Every app eventually wants to throw a party. A purchase clears, an onboarding flow finishes, a user hits a streak, and suddenly you need confetti to rain down and make the moment feel earned. The trouble is that confetti has historically been expensive: most older libraries mount one animated view per piece, and once you ask for a few hundred pieces the frame rate falls off a cliff.
React Native Fast Confetti takes a different route. Instead of one view per piece, it draws all of your confetti in a single Skia draw call using Skia's Atlas API, and it runs a real physics simulation on the UI thread via Reanimated worklets. The result is hundreds of pieces tumbling, drifting, and flipping at 60fps without ever crossing the JS bridge per frame. The react-native-fast-confetti package is the fastest way to make a celebration feel genuinely alive.
Why It Feels So Smooth
The headline feature is the rendering strategy. Skia's drawAtlas lets the library batch every confetti sprite into one GPU draw call, so a screen full of 500 pieces costs roughly what a handful would in a per-view library. That single-call approach is what unlocks the dense, busy celebrations that older libraries simply choke on.

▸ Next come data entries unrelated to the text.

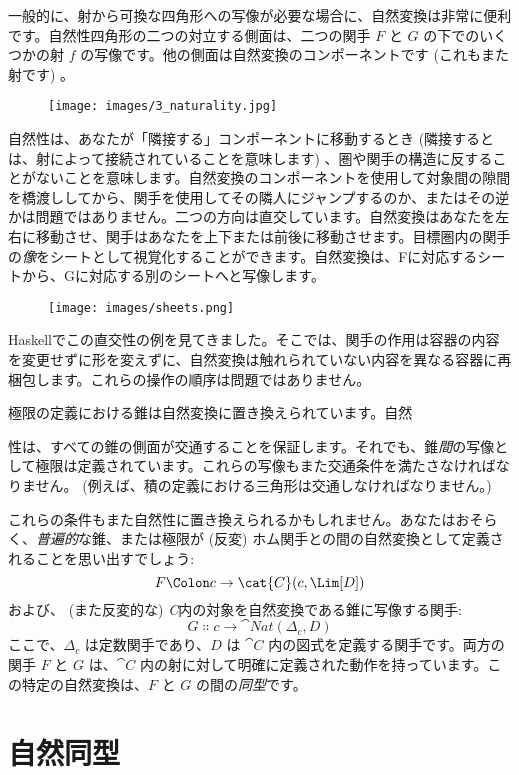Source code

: 一般的に、射から可換な四角形への写像が必要な場合に、自然変換は非常に便利です。自然性四角形の二つの対立する側面は、二つの関手 $F$ と $G$ の下でのいくつかの射 $f$ の写像です。他の側面は自然変換のコンポーネントです (これもまた射です) 。

\begin{figure}[H]
  \centering
  \texttt{[image: images/3\_naturality.jpg]}
\end{figure}

\noindent
自然性は、あなたが「隣接する」コンポーネントに移動するとき (隣接するとは、射によって接続されていることを意味します) 、圏や関手の構造に反することがないことを意味します。自然変換のコンポーネントを使用して対象間の隙間を橋渡ししてから、関手を使用してその隣人にジャンプするのか、またはその逆かは問題ではありません。二つの方向は直交しています。自然変換はあなたを左右に移動させ、関手はあなたを上下または前後に移動させます。目標圏内の関手の\emph{像}をシートとして視覚化することができます。自然変換は、Fに対応するシートから、Gに対応する別のシートへと写像します。

\begin{figure}[H]
  \centering
  \texttt{[image: images/sheets.png]}
\end{figure}

\noindent
Haskellでこの直交性の例を見てきました。そこでは、関手の作用は容器の内容を変更せずに形を変えずに、自然変換は触れられていない内容を異なる容器に再梱包します。これらの操作の順序は問題ではありません。

極限の定義における錐は自然変換に置き換えられています。自然

性は、すべての錐の側面が交通することを保証します。それでも、錐\emph{間}の写像として極限は定義されています。これらの写像もまた交通条件を満たさなければなりません。 (例えば、積の定義における三角形は交通しなければなりません。) 

これらの条件もまた自然性に置き換えられるかもしれません。あなたはおそらく、\emph{普遍的}な錐、または極限が (反変) ホム関手との間の自然変換として定義されることを思い出すでしょう: 
\[F \Colon c \to \cat{C}(c, \Lim[D])\]
および、 (また反変的な) \emph{C}内の対象を自然変換である錐に写像する関手: 
\[G \Colon c \to \cat{Nat}(\Delta_c, D)\]
ここで、$\Delta_c$ は定数関手であり、$D$ は $\cat{C}$ 内の図式を定義する関手です。両方の関手 $F$ と $G$ は、$\cat{C}$ 内の射に対して明確に定義された動作を持っています。この特定の自然変換は、$F$ と $G$ の間の\emph{同型}です。

\section{自然同型}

The second pillar, new in the 2.0 rewrite, is the physics engine. Earlier versions animated pieces along easing curves, which meant motion was smooth but a little mechanical. Version 2 drives every flake with a real simulation: gravity, drag (air resistance), tumble dynamics, drift, wobble, depth-based perspective scaling, and flip behavior. Fall duration is no longer a number you set; it emerges naturally from the physics. The payoff is motion that looks varied and organic rather than scripted.
On top of that, the v2 API is composable. Flake sizes, textures, colors, and launch origins are all declared as child components, which makes it trivial to mix several shapes and sizes in one burst or to aim multiple cannons independently. And because everything is Skia-based, you can swap the default rectangular flakes for your own images or SVGs to make money rain or snow fall.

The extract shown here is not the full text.